Yes in a way. There are a few reasons for it.

1) Huge socio-edu-racial-caste-cultural relations between Madhesis & people in Uttar Pradesh & Bihar states of India across an open border.

2) So chicken & egg thing. Question is should this relation be seen as suspicious?

3) Alienation cuts both ways. Hence repeating what I said before.

Are Nepal's politicians willing to engage with the agitating Madhesis? No

Only way out is a positive movement on the last question.
------------------------------------------------------------------------------------------------------------------------------


Please excuse me on my significant ignorance on Nepali internal affairs and demographic situation(s), I did not know of ethnic animosity between the Madhesis and the Paharis, in fact I never heard of these two terms till now, i regretfully admit. I'll have to read more into this. Wow, talk about learning something new !!

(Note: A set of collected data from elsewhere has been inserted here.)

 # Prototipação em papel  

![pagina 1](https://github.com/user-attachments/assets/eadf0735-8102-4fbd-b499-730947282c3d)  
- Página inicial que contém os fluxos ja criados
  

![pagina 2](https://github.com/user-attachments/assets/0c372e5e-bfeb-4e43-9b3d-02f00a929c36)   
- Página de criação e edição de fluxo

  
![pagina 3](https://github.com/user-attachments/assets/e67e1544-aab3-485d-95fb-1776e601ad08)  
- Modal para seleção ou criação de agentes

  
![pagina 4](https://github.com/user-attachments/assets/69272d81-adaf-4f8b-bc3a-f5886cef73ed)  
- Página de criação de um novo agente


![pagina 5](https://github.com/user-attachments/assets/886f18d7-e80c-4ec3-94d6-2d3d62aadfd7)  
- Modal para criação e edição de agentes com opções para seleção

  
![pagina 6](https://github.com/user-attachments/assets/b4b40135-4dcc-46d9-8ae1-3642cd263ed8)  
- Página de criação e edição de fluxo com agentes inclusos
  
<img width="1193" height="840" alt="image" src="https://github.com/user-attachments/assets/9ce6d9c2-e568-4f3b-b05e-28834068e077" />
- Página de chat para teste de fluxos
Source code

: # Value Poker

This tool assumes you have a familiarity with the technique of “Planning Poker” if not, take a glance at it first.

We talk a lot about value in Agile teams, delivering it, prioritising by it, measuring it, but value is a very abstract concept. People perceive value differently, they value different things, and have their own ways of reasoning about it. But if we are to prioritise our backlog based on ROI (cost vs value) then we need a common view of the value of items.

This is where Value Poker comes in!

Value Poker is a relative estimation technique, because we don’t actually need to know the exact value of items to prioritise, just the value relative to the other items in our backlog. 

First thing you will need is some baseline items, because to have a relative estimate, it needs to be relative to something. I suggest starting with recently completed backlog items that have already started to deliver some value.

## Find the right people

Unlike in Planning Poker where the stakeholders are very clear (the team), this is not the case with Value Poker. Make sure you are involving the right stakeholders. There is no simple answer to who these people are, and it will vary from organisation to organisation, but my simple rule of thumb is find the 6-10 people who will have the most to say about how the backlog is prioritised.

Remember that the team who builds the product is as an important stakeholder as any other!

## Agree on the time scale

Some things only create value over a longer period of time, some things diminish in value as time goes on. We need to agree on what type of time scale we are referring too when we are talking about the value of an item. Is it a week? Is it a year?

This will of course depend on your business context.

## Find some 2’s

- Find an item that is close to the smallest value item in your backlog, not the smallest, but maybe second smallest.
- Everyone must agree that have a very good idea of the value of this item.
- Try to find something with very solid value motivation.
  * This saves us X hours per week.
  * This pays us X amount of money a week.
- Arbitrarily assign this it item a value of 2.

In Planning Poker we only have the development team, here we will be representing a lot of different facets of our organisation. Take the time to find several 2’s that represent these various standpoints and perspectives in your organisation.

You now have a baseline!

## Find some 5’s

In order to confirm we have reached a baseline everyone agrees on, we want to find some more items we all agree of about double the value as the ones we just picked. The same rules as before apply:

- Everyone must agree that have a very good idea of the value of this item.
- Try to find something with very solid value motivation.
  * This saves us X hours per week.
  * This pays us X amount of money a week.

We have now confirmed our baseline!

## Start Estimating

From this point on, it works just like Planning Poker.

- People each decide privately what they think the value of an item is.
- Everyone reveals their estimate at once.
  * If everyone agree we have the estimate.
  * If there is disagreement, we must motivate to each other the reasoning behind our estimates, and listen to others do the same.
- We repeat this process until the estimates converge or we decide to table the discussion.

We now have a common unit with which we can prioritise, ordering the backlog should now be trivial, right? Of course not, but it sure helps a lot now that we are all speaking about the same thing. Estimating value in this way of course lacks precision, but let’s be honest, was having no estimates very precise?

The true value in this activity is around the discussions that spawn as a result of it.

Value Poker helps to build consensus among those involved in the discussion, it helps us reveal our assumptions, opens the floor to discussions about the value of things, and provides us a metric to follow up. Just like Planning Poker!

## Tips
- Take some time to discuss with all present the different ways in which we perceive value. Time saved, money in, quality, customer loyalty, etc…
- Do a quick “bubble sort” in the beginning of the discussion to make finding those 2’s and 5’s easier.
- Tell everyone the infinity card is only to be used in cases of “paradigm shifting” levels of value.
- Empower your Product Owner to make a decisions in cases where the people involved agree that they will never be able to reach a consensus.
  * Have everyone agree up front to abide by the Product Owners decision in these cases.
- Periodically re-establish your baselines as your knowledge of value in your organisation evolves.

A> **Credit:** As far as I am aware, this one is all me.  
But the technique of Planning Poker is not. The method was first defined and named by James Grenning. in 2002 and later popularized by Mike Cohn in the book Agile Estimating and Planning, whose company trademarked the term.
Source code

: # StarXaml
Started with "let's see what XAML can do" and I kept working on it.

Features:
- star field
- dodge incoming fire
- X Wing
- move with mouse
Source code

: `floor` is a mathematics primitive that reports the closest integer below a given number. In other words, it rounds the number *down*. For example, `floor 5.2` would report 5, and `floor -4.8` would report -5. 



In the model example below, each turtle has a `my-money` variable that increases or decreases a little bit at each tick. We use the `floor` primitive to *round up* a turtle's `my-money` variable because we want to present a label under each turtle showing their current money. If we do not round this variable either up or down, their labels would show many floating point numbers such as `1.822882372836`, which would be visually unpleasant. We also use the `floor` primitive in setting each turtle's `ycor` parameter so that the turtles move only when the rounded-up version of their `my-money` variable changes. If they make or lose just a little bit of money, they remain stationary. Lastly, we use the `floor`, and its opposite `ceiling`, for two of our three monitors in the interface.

It's a simple case of jockeying for political dominance by two almost numerically equal communities. The main grouse is that Madhesis never got their due political prominence before.

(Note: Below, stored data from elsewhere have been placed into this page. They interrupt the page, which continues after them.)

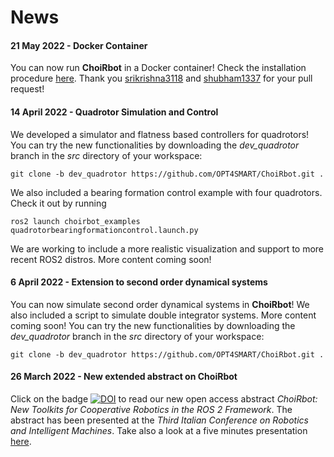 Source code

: # News

#### 21 May 2022 - Docker Container
You can now run **ChoiRbot** in a Docker container! Check the installation procedure [here](installation).
Thank you [srikrishna3118](https://github.com/srikrishna3118) and [shubham1337](https://github.com/shubham1337) for your pull request!

#### 14 April 2022 - Quadrotor Simulation and Control

We developed a simulator and flatness based controllers for quadrotors! 
You can try the new functionalities by downloading the *dev_quadrotor* branch in the *src* directory of your workspace:

	git clone -b dev_quadrotor https://github.com/OPT4SMART/ChoiRbot.git .

We also included a bearing formation control example with four quadrotors. Check it out by running

	ros2 launch choirbot_examples quadrotorbearingformationcontrol.launch.py

We are working to include a more realistic visualization and support to more recent ROS2 distros. More content coming soon!

#### 6 April 2022 - Extension to second order dynamical systems

You can now simulate second order dynamical systems in **ChoiRbot**! 
We also included a script to simulate double integrator systems. More content coming soon! 
You can try the new functionalities by downloading the *dev_quadrotor* branch in the *src* directory of your workspace:

	git clone -b dev_quadrotor https://github.com/OPT4SMART/ChoiRbot.git .
	

#### 26 March 2022 - New extended abstract on **ChoiRbot**

Click on the badge [![DOI](https://zenodo.org/badge/DOI/10.5281/zenodo.6367979.svg)](https://doi.org/10.5281/zenodo.6367979) to read our new open access abstract *ChoiRbot: New Toolkits for Cooperative Robotics in the ROS 2 Framework*.
The abstract has been presented at the *Third Italian Conference on Robotics and Intelligent Machines*. 
Take also a look at a five minutes presentation [here](https://youtu.be/2wb3RD0431Q).
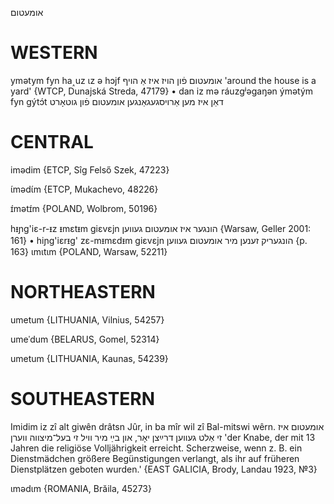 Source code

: אומעטום

WESTERN
========

ymətym fyn ha˰uz ɩz ə hɔjf אומעטום פֿון הויז איז אַ הויף 'around the house is a yard' {WTCP, Dunajská Streda, 47179}
	•	dan iz mə ráuzgʲəgaŋən ýmətým fyn gýtɔ́t דאַן איז מען אַרויסגעגאַנגען אומעטום פֿון גוטאָרט

CENTRAL
========

imədim {ETCP, Sîg Felső Szek, 47223}

ɩ́mədɩ́m {ETCP, Mukachevo, 48226}

ɪ́mətɪ́m {POLAND, Wolbrom, 50196}

hᵻɲg'iɛ-r-ᵻz ᵻmɛtᵻm giɛvɛjn הונגער איז אומעטום געווען {Warsaw, Geller 2001: 161}
	•	hiɲg'iɛrᵻg' zɛ-mᵻmɛdᵻm giɛvɛjn הונגעריק זענען מיר אומעטום געווען {p. 163}
ɩmɩtɩm {POLAND, Warsaw, 52211}

NORTHEASTERN
==============

umetum {LITHUANIA, Vilnius, 54257}

umeˈdum {BELARUS, Gomel, 52314}

umetum {LITHUANIA, Kaunas, 54239}

SOUTHEASTERN
==============

Imidim iz zî alt giwên drâtsn Jûr, in ba mîr wil zî Bal-mitswi wêrn. אומעטום איז זי אַלט געווען דרײַצן יאָר, און בײַ מיר וויל זי בעל־מיצווה ווערן 'der Knabe, der mit 13 Jahren die religiöse Volljährigkeit erreicht. Scherzweise, wenn z. B. ein Dienstmädchen größere Begünstigungen verlangt, als ihr auf früheren Dienstplätzen geboten wurden.' {EAST GALICIA, Brody, Landau 1923, №3}

ɩmədɩm {ROMANIA, Brăila, 45273}
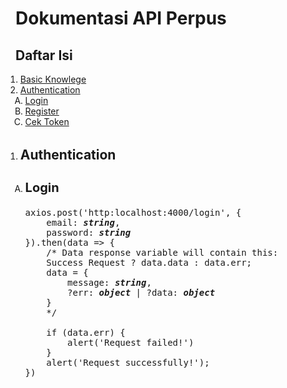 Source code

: # Dokumentasi API Perpus

<style>
    ol li ol {
        list-style-type: upper-alpha
    }

    ol:nth-child(2) li h2 {
        font-weight: bold;
        font-size: 1.5rem;
    }

    ol:nth-child(2) li h3 {
        /* font-weight: bold; */
        font-size: 1.25rem;
    }
</style>

## Daftar Isi
<ol style="margin-left: -1rem">
    <li><a href="#knowledge">Basic Knowlege</a></li>
    <li><a href="#auth">Authentication</a>
        <ol style="margin-left: -1rem">
            <li><a href="#login">Login</a></li>
            <li><a href="#register">Register</a></li>
            <li><a href="#check">Cek Token</a></li>
        </ol>
    </li>
</ol>

<div style="width: 100%; margin: 2rem"></div>

<ol style="margin-left: -1rem;">
    <li>
        <h2>Authentication</h2>
        <ol style="margin-left: -1rem;">
            <li>
                <h3>Login</h3>
                <pre>
axios.post('http:localhost:4000/login', {
    email: <b><i>string</i></b>,
    password: <b><i>string</i></b>
}).then(data => {
    /* Data response variable will contain this:
    Success Request ? data.data : data.err;
    data = {
        message: <b><i>string</i></b>,
        ?err: <b><i>object</i></b> | ?data: <b><i>object</i></b>
    }
    */<br>
    if (data.err) {
        alert('Request failed!')
    }
    alert('Request successfully!');
})
</pre>
            </li>
        </ol>
    </li>
</ol>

The new constitution further restricts them. They have 50% population but only 65/165 seats in the new dispensation.
Plus the new provinces formed have been arranged in a way to render them minority in each. So they are demanding change in province boundaries to maintain their dominance in Madhesh region.

This is the heart of the problem.
 
. . . .
It's good to know but no offence! I remember only one Indian poster that claims to be native from NE.